[Document images with source code]
====================

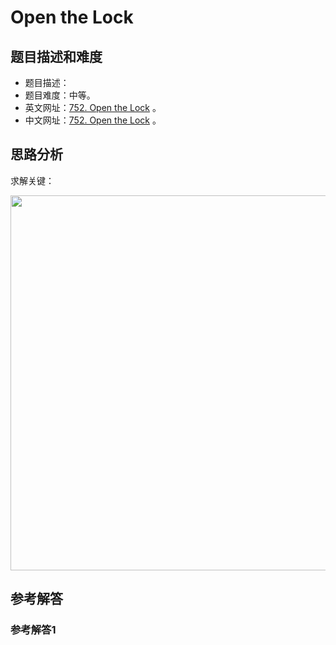 # Open the Lock

## 题目描述和难度
+ 题目描述：
+ 题目难度：中等。
+ 英文网址：[752. Open the Lock](https://leetcode.com/problems/open-the-lock/description/)  。
+ 中文网址：[752. Open the Lock](https://leetcode-cn.com/problems/open-the-lock/description/)  。
## 思路分析
求解关键：

<img src="https://liweiwei1419.github.io/images/leetcode-solution/" width="600">

## 参考解答
### 参考解答1

```java

```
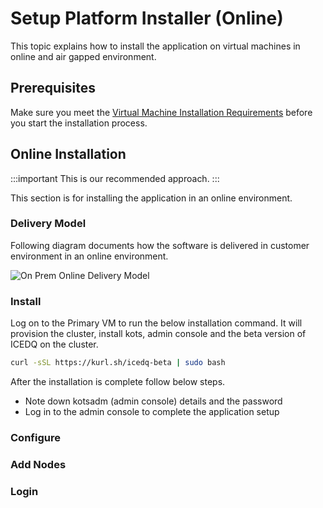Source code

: # Setup Platform Installer (Online)

This topic explains how to install the application on virtual machines in online and air gapped environment.

## Prerequisites 

Make sure you meet the [Virtual Machine Installation Requirements](embedded-cluster-requirements#using-virtual-machines) before you start the installation process.

## Online Installation 

:::important
This is our recommended approach. 
:::

This section is for installing the application in an online environment.

### Delivery Model

Following diagram documents how the software is delivered in customer environment in an online environment.

![On Prem Online Delivery Model](/img/on-prem-online-delivery-model.png)

### Install 

Log on to the Primary VM to run the below installation command. It will provision the cluster, install kots, admin console and the beta version of ICEDQ on the cluster. 

```bash
curl -sSL https://kurl.sh/icedq-beta | sudo bash
```

After the installation is complete follow below steps. 

* Note down kotsadm (admin console) details and the password 
* Log in to the admin console to complete the application setup

### Configure 

### Add Nodes

### Login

====================

◆ Goal of the exercise
Take each line from the records and copy it unchanged, leaving images out.

◆ Answer to this exercise
 # Open the Lock

## 题目描述和难度
+ 题目描述：
+ 题目难度：中等。
+ 英文网址：[752. Open the Lock](https://leetcode.com/problems/open-the-lock/description/)  。
+ 中文网址：[752. Open the Lock](https://leetcode-cn.com/problems/open-the-lock/description/)  。
## 思路分析
求解关键：

<img src="https://liweiwei1419.github.io/images/leetcode-solution/" width="600">

## 参考解答
### 参考解答1

```java

```
Source code

: # Setup Platform Installer (Online)

This topic explains how to install the application on virtual machines in online and air gapped environment.

## Prerequisites 

Make sure you meet the [Virtual Machine Installation Requirements](embedded-cluster-requirements#using-virtual-machines) before you start the installation process.

## Online Installation 

:::important
This is our recommended approach. 
:::

This section is for installing the application in an online environment.

### Delivery Model

Following diagram documents how the software is delivered in customer environment in an online environment.

![On Prem Online Delivery Model](/img/on-prem-online-delivery-model.png)

### Install 

Log on to the Primary VM to run the below installation command. It will provision the cluster, install kots, admin console and the beta version of ICEDQ on the cluster. 

```bash
curl -sSL https://kurl.sh/icedq-beta | sudo bash
```

After the installation is complete follow below steps. 

* Note down kotsadm (admin console) details and the password 
* Log in to the admin console to complete the application setup

### Configure 

### Add Nodes

### Login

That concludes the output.